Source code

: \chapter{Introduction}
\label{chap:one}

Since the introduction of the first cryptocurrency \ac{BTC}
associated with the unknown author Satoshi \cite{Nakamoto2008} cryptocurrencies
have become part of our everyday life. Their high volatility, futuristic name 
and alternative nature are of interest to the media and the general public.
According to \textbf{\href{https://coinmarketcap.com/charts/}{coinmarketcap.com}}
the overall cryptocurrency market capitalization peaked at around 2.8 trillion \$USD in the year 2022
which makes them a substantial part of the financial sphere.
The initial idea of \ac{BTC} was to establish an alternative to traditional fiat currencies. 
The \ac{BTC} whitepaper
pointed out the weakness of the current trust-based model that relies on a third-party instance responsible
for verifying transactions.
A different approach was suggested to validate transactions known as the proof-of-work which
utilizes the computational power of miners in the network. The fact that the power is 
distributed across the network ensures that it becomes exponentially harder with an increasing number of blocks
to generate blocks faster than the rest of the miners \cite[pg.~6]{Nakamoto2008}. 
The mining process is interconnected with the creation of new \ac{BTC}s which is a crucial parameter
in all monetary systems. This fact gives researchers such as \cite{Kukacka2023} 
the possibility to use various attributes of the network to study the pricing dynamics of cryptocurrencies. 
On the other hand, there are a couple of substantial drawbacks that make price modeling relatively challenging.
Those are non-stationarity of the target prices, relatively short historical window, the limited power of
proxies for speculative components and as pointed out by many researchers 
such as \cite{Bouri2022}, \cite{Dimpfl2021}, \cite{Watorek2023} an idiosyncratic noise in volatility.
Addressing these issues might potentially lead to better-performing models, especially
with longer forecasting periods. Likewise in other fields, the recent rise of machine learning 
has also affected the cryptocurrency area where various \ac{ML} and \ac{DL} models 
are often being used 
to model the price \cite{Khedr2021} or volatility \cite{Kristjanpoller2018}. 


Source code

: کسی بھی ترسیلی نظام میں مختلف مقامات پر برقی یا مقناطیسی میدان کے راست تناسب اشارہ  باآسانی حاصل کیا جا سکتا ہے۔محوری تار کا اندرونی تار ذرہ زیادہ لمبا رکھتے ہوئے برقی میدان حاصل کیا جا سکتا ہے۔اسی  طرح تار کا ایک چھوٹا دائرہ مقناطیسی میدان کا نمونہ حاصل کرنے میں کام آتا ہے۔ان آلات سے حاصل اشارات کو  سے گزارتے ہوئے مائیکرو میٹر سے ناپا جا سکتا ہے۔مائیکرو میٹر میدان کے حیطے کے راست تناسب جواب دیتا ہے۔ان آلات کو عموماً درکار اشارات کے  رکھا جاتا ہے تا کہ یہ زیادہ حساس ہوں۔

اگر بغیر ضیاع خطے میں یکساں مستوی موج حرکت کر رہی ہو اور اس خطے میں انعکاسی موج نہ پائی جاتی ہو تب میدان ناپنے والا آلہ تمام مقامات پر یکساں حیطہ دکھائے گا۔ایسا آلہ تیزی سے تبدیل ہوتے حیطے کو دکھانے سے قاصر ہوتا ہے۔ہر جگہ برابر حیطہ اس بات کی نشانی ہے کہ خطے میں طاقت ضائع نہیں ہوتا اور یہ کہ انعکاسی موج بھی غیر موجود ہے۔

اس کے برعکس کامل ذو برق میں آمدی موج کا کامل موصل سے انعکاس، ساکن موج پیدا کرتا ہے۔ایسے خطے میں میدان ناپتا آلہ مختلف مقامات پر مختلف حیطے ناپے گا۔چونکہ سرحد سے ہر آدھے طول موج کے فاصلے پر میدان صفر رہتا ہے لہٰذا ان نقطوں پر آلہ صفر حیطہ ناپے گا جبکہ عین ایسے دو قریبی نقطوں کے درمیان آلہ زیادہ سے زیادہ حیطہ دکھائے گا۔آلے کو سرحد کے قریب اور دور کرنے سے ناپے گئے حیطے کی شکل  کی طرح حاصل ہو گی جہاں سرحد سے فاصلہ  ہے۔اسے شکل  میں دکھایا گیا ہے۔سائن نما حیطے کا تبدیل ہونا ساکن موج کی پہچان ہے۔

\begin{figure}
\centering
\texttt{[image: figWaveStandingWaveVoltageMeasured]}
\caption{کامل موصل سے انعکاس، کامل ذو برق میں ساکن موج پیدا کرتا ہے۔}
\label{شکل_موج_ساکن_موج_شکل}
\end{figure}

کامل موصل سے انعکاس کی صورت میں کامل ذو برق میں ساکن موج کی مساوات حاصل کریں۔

....

WORK INSTRUCTION -
All that should appear in the response is the run of lines from the first line of the entries through the line containing "have become part", copied exactly.

RESULT OF THE TASK -
Source code

: \chapter{Introduction}
\label{chap:one}

Since the introduction of the first cryptocurrency \ac{BTC}
associated with the unknown author Satoshi \cite{Nakamoto2008} cryptocurrencies
have become part of our everyday life. Their high volatility, futuristic name 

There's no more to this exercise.